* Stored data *
+ + + +

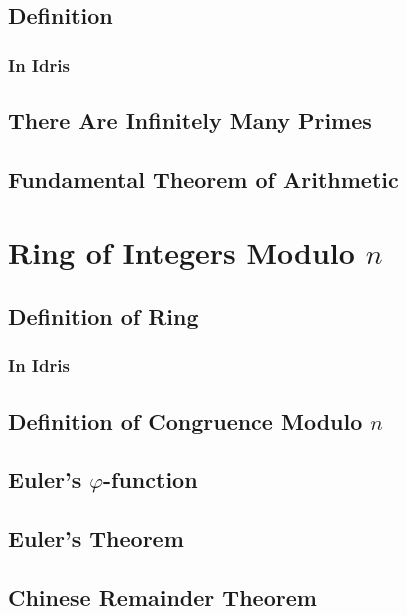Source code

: \documentclass{article}
\begin{document}
\subsection{Definition}
\subsubsection{In Idris}

\subsection{There Are Infinitely Many Primes}

\subsection{Fundamental Theorem of Arithmetic}

\section{Ring of Integers Modulo $n$}
\subsection{Definition of Ring}
\subsubsection{In Idris}

\subsection{Definition of Congruence Modulo $n$}

\subsection{Euler's $\varphi$-function}

\subsection{Euler's Theorem}

\subsection{Chinese Remainder Theorem}

\section{}
\end{document}
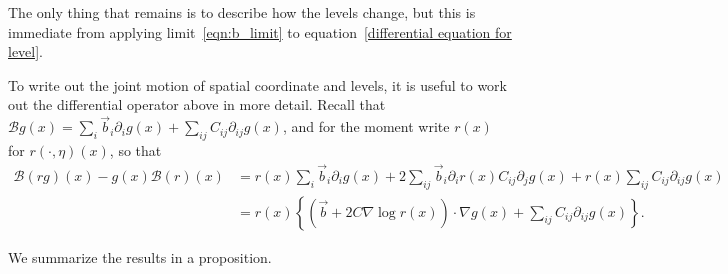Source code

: \documentclass[12pt]{article}
\newcommand{\grad}{\nabla}
\newcommand{\DG}{\mathcal{B}}  %
\newcommand{\meanq}{\vec b}    %
\newcommand{\covq}{C}     %
\begin{document}
The only thing that remains is to describe how the levels change,
but this is immediate from applying limit~\eqref{eqn:b_limit}
to equation~\eqref{differential equation for level}.

To write out the joint motion of spatial coordinate and levels,
it is useful to work out the differential operator above in more detail.
Recall that $\DG g(x) = \sum_i \meanq_i \partial_i g(x) + \sum_{ij} \covq_{ij} \partial_{ij} g(x)$,
and for the moment write $r(x)$ for $r(\cdot, \eta)(x)$,
so that
\begin{align}
\DG(rg)(x) - g(x) \DG(r)(x)
    &= \nonumber
    r(x) \sum_i \meanq_i \partial_i g(x)
    + 2 \sum_{ij} \meanq_i \partial_i r(x) \covq_{ij} \partial_j g(x)
    + r(x) \sum_{ij} \covq_{ij} \partial_{ij} g(x) \\
    &= \label{eqn:limiting_generator}
    r(x) \left\{
        \left(
        \meanq
        + 2 \covq \grad \log r(x)
        \right)
        \cdot
        \grad g(x)
        +
        \sum_{ij} \covq_{ij} \partial_{ij} g(x)
    \right\} .
\end{align}


We summarize the results in a proposition.
\end{document}
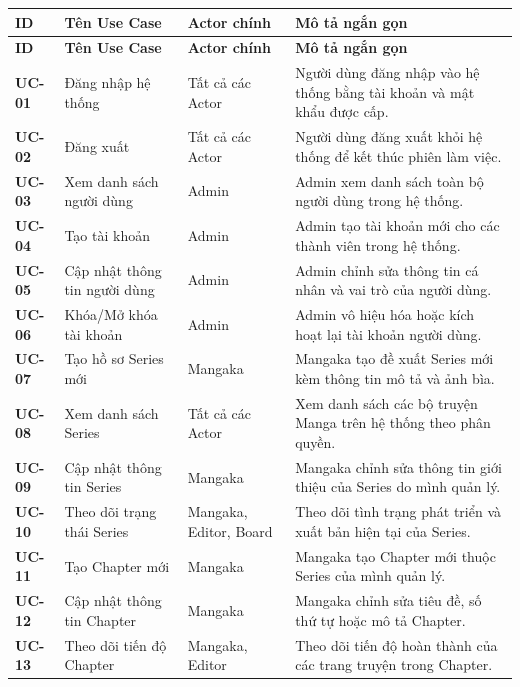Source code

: \begin{longtable}{|p{1.3cm}|p{4.2cm}|p{3.2cm}|p{6.0cm}|}
    \hline
    \rowcolor{tableheader}
    \textbf{ID} & \textbf{Tên Use Case} & \textbf{Actor chính} & \textbf{Mô tả ngắn gọn} \rule[-1.2ex]{0pt}{4ex} \\ \hline
    \endfirsthead
    \hline
    \rowcolor{tableheader}
    \textbf{ID} & \textbf{Tên Use Case} & \textbf{Actor chính} & \textbf{Mô tả ngắn gọn} \rule[-1.2ex]{0pt}{4ex} \\ \hline
    \endhead
    \textbf{UC-01} & Đăng nhập hệ thống & Tất cả các Actor & Người dùng đăng nhập vào hệ thống bằng tài khoản và mật khẩu được cấp. \\ \hline
    \textbf{UC-02} & Đăng xuất & Tất cả các Actor & Người dùng đăng xuất khỏi hệ thống để kết thúc phiên làm việc. \\ \hline
    \textbf{UC-03} & Xem danh sách người dùng & Admin & Admin xem danh sách toàn bộ người dùng trong hệ thống. \\ \hline
    \textbf{UC-04} & Tạo tài khoản & Admin & Admin tạo tài khoản mới cho các thành viên trong hệ thống. \\ \hline
    \textbf{UC-05} & Cập nhật thông tin người dùng & Admin & Admin chỉnh sửa thông tin cá nhân và vai trò của người dùng. \\ \hline
    \textbf{UC-06} & Khóa/Mở khóa tài khoản & Admin & Admin vô hiệu hóa hoặc kích hoạt lại tài khoản người dùng. \\ \hline
    \textbf{UC-07} & Tạo hồ sơ Series mới & Mangaka & Mangaka tạo đề xuất Series mới kèm thông tin mô tả và ảnh bìa. \\ \hline
    \textbf{UC-08} & Xem danh sách Series & Tất cả các Actor & Xem danh sách các bộ truyện Manga trên hệ thống theo phân quyền. \\ \hline
    \textbf{UC-09} & Cập nhật thông tin Series & Mangaka & Mangaka chỉnh sửa thông tin giới thiệu của Series do mình quản lý. \\ \hline
    \textbf{UC-10} & Theo dõi trạng thái Series & Mangaka, Editor, Board & Theo dõi tình trạng phát triển và xuất bản hiện tại của Series. \\ \hline
    \textbf{UC-11} & Tạo Chapter mới & Mangaka & Mangaka tạo Chapter mới thuộc Series của mình quản lý. \\ \hline
    \textbf{UC-12} & Cập nhật thông tin Chapter & Mangaka & Mangaka chỉnh sửa tiêu đề, số thứ tự hoặc mô tả Chapter. \\ \hline
    \textbf{UC-13} & Theo dõi tiến độ Chapter & Mangaka, Editor & Theo dõi tiến độ hoàn thành của các trang truyện trong Chapter. \\ \hline

\end{longtable}
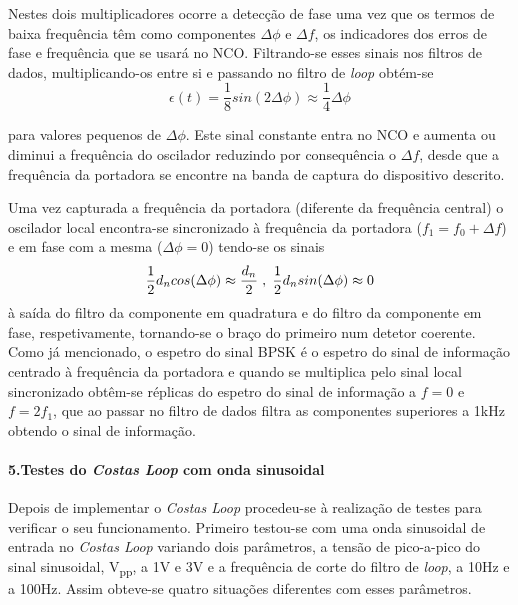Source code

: \documentclass[11pt]{article}
\numberwithin{equation}{section}
\begin{document}
	Nestes dois multiplicadores ocorre a detecção de fase uma vez que os termos de baixa frequência têm como componentes $\Delta\phi$ e $\Delta f$, os indicadores dos erros de fase e frequência que se usará no NCO. Filtrando-se esses sinais nos filtros de dados, multiplicando-os entre si e passando no filtro de \textit{loop} obtém-se 
	\begin{equation}
	\epsilon(t)=\frac{1}{8}sin(2\Delta\phi)\approx\frac{1}{4}\Delta\phi
	\end{equation}
	
	para valores pequenos de $\Delta\phi$. Este sinal constante entra no NCO e aumenta ou diminui a frequência do oscilador reduzindo por consequência o $\Delta f$, desde que a frequência da portadora se encontre na banda de captura do dispositivo descrito.
	
	Uma vez capturada a frequência da portadora (diferente da frequência central) o oscilador local encontra-se sincronizado à frequência da portadora ($f_1 = f_0+\Delta f$) e em fase com a mesma ($\Delta\phi=0$) tendo-se os sinais
	\begin{equation}
	\frac{1}{2}d_ncos(\Delta\phi)\approx\dfrac{d_n}{2} \hspace{1mm}, \hspace{1mm} \frac{1}{2}d_nsin(\Delta\phi)\approx 0
	\end{equation}
	à saída do filtro da componente em quadratura e do filtro da componente em fase, respetivamente, tornando-se o braço do primeiro num detetor coerente. Como já mencionado, o espetro do sinal BPSK é o espetro do sinal de informação centrado à frequência da portadora e quando se multiplica pelo sinal local sincronizado obtêm-se réplicas do espetro do sinal de informação a $f=0$ e $f=2f_1$, que ao passar no filtro de dados filtra as componentes superiores a 1kHz obtendo o sinal de informação.
	
	\paragraph{5.Testes do \textit{Costas Loop} com onda sinusoidal} \hspace{0pt} \label{para:P3-5}
	
	Depois de implementar o \textit{Costas Loop} procedeu-se à realização de testes para verificar o seu funcionamento. Primeiro testou-se com uma onda sinusoidal de entrada no \textit{Costas Loop} variando dois parâmetros, a  tensão de pico-a-pico do sinal sinusoidal, V\textsubscript{pp}, a 1V e 3V e a frequência de corte do filtro de \textit{loop}, a 10Hz e a 100Hz. Assim obteve-se quatro situações diferentes com esses parâmetros.
	
\end{document}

+ + + +

* Exercise aim *
Where "sách" occurs in a line of the data above, count that line. Give the final count and no other words.

* Answer to this exercise *
2